As a female stand-up comedian, this call to the stage is something I’ve grown accustomed to debunking as soon as my lips hit the mic each night. It always comes down to one simple concept: Comedy and perception are a science. To men, women are sexy. To women, women are also sexy. Basically what I’m saying is women are sexy. And even though there is power in that attribute, it proves to be one of the largest roadblocks we, as women, face when it comes to being taken seriously as funny.
Humor can be summed up into three qualities: sex, capability and relatability. People laugh at what they relate to. Women find women funny because whether or not we want to admit it, we all have similar characteristics: We cry, pine, shop, care, love, need and console. Same goes when relating to intellectuality, race, culture, status, laws, communities, etc. However, we also find humor in the things we don’t relate to personally, yet observe from afar. Prime example: I overheard a woman at Starbucks in Beverly Hills complain about having to cash in one of her gold bars because it was a "bad month financially." People have gold bars? I had no idea safes containing bricks of precious metal was even a thing—besides in Ducktales cartoons.

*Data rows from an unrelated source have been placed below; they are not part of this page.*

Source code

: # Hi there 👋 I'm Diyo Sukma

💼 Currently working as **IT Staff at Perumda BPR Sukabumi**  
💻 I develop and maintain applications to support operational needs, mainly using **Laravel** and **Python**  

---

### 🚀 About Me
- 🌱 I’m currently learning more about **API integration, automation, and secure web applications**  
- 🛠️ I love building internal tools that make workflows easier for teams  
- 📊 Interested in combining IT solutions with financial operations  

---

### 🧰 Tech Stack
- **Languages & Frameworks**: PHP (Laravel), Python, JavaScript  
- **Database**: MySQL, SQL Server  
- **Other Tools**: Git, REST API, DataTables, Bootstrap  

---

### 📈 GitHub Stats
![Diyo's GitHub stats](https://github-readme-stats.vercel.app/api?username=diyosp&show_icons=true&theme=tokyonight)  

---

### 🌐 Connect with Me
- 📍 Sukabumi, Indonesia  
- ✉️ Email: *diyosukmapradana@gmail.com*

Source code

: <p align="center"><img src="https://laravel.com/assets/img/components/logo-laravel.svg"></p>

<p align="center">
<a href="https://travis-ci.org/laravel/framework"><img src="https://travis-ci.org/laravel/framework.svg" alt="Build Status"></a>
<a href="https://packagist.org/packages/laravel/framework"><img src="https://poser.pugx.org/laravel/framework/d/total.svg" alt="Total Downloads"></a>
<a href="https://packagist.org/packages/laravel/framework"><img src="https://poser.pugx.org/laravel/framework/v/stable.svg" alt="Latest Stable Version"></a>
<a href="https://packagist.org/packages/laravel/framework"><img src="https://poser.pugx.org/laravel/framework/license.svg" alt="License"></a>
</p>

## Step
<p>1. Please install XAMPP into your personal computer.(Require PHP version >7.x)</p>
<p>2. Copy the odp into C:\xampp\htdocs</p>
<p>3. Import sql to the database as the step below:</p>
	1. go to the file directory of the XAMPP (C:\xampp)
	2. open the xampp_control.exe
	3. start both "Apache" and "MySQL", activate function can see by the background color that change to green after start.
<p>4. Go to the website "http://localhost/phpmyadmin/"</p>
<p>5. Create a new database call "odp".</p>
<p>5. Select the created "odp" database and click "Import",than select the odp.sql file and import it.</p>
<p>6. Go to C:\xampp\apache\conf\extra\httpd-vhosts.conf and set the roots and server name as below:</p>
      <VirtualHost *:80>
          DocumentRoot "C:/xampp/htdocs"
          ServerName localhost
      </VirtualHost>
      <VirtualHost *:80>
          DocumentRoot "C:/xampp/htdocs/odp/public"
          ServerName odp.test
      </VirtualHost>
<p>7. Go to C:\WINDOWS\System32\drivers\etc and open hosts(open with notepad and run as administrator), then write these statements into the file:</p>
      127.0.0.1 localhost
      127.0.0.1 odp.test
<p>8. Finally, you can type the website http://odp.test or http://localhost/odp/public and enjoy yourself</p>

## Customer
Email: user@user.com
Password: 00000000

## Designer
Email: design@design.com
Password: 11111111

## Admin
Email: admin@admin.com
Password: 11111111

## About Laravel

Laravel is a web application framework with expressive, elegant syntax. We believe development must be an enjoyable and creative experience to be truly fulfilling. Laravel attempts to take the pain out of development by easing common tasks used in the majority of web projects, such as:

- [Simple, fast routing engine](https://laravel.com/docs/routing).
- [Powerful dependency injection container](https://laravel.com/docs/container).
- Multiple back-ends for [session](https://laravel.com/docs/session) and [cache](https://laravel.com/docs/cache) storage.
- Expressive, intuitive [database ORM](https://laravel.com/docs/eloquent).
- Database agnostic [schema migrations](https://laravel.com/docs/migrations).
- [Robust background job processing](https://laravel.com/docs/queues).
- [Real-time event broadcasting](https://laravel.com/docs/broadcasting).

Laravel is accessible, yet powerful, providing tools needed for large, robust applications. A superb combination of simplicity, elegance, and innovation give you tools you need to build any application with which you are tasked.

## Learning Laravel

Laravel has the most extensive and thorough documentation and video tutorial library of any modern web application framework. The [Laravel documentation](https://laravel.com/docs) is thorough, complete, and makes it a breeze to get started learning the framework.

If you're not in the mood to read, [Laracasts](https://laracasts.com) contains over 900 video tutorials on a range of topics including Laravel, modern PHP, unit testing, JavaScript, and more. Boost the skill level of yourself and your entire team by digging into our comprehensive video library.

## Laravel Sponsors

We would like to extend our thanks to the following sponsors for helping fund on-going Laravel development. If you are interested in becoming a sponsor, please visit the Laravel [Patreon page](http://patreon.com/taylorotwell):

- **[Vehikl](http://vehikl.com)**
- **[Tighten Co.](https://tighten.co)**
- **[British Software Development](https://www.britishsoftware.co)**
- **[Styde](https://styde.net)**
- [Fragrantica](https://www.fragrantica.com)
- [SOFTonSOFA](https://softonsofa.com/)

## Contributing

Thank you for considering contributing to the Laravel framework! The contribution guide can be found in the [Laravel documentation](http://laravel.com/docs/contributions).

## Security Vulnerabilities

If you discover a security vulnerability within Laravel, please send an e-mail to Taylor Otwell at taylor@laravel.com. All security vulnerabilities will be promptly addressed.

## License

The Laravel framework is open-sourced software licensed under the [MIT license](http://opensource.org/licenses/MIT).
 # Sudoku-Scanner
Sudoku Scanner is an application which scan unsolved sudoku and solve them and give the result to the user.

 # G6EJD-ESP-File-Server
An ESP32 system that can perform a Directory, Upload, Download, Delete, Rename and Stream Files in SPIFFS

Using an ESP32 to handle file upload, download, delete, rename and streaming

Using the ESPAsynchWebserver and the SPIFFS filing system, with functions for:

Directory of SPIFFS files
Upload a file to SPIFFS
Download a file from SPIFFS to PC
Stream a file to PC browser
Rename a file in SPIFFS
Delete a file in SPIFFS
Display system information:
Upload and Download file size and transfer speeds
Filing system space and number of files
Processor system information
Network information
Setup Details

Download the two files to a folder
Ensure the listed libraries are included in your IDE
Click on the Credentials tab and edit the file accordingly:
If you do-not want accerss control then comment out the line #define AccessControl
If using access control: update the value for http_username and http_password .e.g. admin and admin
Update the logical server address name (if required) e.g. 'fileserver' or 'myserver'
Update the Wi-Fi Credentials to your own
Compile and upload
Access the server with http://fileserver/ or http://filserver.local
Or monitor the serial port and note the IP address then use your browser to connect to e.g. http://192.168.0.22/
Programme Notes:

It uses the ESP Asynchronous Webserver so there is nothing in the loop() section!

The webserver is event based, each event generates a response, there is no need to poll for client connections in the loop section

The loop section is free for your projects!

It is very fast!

Men and women find each other’s behavior to be humorously entertaining because we are in relationships with each other. We are surrounded by each other. We both understand and don’t understand each other. Gender bias in comedy, even though it has been around since Shakespeare and Vaudeville, has proven to be increasingly irrelevant throughout the years. Men are realizing that women, distracting creatures that they may be, are also, in fact, funny. Men tend to find men more humorous, and women gravitate towards their own as well. But, on the same note, laughing at the opposite sex feels increasingly natural. Finally, I feel like we are all on an even playing field when it comes to be considered legitimately funny.
Rather than dwell in the past and the obstacles we’ve overcome, let’s embrace where we are now, ladies. I mean, what’s more fun than showing men that despite our innate sex appeal, we can hold our own when it comes to creating brilliant, hilarious, relatable content?